Grantaire went on: “Who the hell took the stars down without my permission only to put them on again, this time disguised as candles?”
Bossuet, completely plastered, had kept his cool.
He had gone and sat on the sill of the open window, getting his back wet with the falling rain, and he contemplated his two friends.
All of a sudden, he heard a racket behind him, the sound of running, cries of “To arms!” He turned round and saw, in the rue Saint-Denis, at the end of the rue de la Chanvrerie, Enjolras flying past, musket in hand, and Gavroche with his pistol, Feuilly with his saber, Courfeyrac with his sword, Jean Prouvaire with his carbine, Combeferre with his musket, Bahorel with his rifle, and the whole stormy armed mob that followed them.

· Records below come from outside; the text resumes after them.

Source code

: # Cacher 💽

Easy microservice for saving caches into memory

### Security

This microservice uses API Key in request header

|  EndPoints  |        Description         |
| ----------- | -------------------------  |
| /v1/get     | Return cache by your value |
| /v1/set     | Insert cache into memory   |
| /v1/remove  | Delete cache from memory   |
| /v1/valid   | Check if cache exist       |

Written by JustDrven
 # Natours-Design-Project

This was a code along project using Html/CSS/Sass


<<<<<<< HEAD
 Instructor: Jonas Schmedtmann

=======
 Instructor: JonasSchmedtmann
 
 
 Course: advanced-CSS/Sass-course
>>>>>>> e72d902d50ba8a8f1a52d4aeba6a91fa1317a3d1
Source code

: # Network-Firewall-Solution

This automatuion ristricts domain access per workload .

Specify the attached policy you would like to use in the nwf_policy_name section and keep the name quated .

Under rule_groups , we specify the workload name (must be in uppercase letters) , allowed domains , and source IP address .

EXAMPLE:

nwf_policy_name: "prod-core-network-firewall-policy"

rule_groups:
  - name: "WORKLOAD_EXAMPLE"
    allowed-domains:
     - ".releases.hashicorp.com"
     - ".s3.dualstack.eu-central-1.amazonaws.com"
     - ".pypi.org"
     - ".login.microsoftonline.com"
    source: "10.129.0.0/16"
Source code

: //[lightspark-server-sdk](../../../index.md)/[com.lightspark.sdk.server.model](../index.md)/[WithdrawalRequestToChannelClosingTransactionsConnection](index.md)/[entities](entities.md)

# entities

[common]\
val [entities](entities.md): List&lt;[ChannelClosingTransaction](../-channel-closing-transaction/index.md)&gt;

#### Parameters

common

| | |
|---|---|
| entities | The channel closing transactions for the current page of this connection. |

The rue de la Chanvrerie was scarcely as long as the range of a rifle. Bossuet improvised a megaphone with both hands cupped around his mouth and shouted: “Courfeyrac! Courfeyrac! Ahoy there!”
Courfeyrac heard the call, spotted Bossuet, and took a few steps into the rue de la Chanvrerie, shouting a “What do you want?” that got crossed on the way with a “Where are you going?”
“To make a barricade,” answered Courfeyrac.
“Why not here! This is the place for it! Make one here!”
“You’re right, Laigle,” said Courfeyrac.
And at a sign from Courfeyrac, the mob rushed into the rue de la Chanvrerie.